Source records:
******************************

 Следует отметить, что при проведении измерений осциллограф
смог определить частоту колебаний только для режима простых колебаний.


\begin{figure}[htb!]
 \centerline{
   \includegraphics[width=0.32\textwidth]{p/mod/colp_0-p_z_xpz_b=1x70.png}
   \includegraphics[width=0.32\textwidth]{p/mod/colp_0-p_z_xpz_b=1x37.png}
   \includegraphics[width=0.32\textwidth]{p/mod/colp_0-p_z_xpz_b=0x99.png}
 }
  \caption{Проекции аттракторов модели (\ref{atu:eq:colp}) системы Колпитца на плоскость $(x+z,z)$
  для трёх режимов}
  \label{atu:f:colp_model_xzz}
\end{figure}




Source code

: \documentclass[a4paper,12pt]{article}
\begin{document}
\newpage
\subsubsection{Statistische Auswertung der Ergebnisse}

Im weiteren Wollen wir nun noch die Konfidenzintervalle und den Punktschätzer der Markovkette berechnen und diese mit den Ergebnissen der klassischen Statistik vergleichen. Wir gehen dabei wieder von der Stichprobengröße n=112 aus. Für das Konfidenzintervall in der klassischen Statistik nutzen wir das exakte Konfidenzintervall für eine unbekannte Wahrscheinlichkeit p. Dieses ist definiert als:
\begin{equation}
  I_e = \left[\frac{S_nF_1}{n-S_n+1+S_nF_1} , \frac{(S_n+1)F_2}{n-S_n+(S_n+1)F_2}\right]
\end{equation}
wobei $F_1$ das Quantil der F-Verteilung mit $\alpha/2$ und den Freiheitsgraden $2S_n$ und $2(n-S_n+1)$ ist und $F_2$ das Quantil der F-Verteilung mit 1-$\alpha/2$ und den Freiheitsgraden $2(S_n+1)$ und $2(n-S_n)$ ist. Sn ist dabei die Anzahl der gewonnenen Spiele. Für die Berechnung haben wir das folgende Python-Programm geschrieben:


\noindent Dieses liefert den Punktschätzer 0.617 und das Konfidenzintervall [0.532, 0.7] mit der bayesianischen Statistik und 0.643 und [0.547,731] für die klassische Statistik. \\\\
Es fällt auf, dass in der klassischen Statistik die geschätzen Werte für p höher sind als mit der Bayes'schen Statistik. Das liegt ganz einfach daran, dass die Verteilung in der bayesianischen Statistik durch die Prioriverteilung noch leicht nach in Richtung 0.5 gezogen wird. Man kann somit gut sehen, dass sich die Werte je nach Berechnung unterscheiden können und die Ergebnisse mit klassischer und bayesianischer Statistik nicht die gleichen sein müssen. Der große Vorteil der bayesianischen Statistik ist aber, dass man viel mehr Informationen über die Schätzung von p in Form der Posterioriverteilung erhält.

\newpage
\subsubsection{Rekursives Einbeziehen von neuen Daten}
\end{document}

******************************

**Try it:**
Exact copies of all entries are what's needed here.

**Reply:**
 Следует отметить, что при проведении измерений осциллограф
смог определить частоту колебаний только для режима простых колебаний.


\begin{figure}[htb!]
 \centerline{
   \includegraphics[width=0.32\textwidth]{p/mod/colp_0-p_z_xpz_b=1x70.png}
   \includegraphics[width=0.32\textwidth]{p/mod/colp_0-p_z_xpz_b=1x37.png}
   \includegraphics[width=0.32\textwidth]{p/mod/colp_0-p_z_xpz_b=0x99.png}
 }
  \caption{Проекции аттракторов модели (\ref{atu:eq:colp}) системы Колпитца на плоскость $(x+z,z)$
  для трёх режимов}
  \label{atu:f:colp_model_xzz}
\end{figure}




Source code

: \documentclass[a4paper,12pt]{article}
\begin{document}
\newpage
\subsubsection{Statistische Auswertung der Ergebnisse}

Im weiteren Wollen wir nun noch die Konfidenzintervalle und den Punktschätzer der Markovkette berechnen und diese mit den Ergebnissen der klassischen Statistik vergleichen. Wir gehen dabei wieder von der Stichprobengröße n=112 aus. Für das Konfidenzintervall in der klassischen Statistik nutzen wir das exakte Konfidenzintervall für eine unbekannte Wahrscheinlichkeit p. Dieses ist definiert als:
\begin{equation}
  I_e = \left[\frac{S_nF_1}{n-S_n+1+S_nF_1} , \frac{(S_n+1)F_2}{n-S_n+(S_n+1)F_2}\right]
\end{equation}
wobei $F_1$ das Quantil der F-Verteilung mit $\alpha/2$ und den Freiheitsgraden $2S_n$ und $2(n-S_n+1)$ ist und $F_2$ das Quantil der F-Verteilung mit 1-$\alpha/2$ und den Freiheitsgraden $2(S_n+1)$ und $2(n-S_n)$ ist. Sn ist dabei die Anzahl der gewonnenen Spiele. Für die Berechnung haben wir das folgende Python-Programm geschrieben:


\noindent Dieses liefert den Punktschätzer 0.617 und das Konfidenzintervall [0.532, 0.7] mit der bayesianischen Statistik und 0.643 und [0.547,731] für die klassische Statistik. \\\\
Es fällt auf, dass in der klassischen Statistik die geschätzen Werte für p höher sind als mit der Bayes'schen Statistik. Das liegt ganz einfach daran, dass die Verteilung in der bayesianischen Statistik durch die Prioriverteilung noch leicht nach in Richtung 0.5 gezogen wird. Man kann somit gut sehen, dass sich die Werte je nach Berechnung unterscheiden können und die Ergebnisse mit klassischer und bayesianischer Statistik nicht die gleichen sein müssen. Der große Vorteil der bayesianischen Statistik ist aber, dass man viel mehr Informationen über die Schätzung von p in Form der Posterioriverteilung erhält.

\newpage
\subsubsection{Rekursives Einbeziehen von neuen Daten}
\end{document}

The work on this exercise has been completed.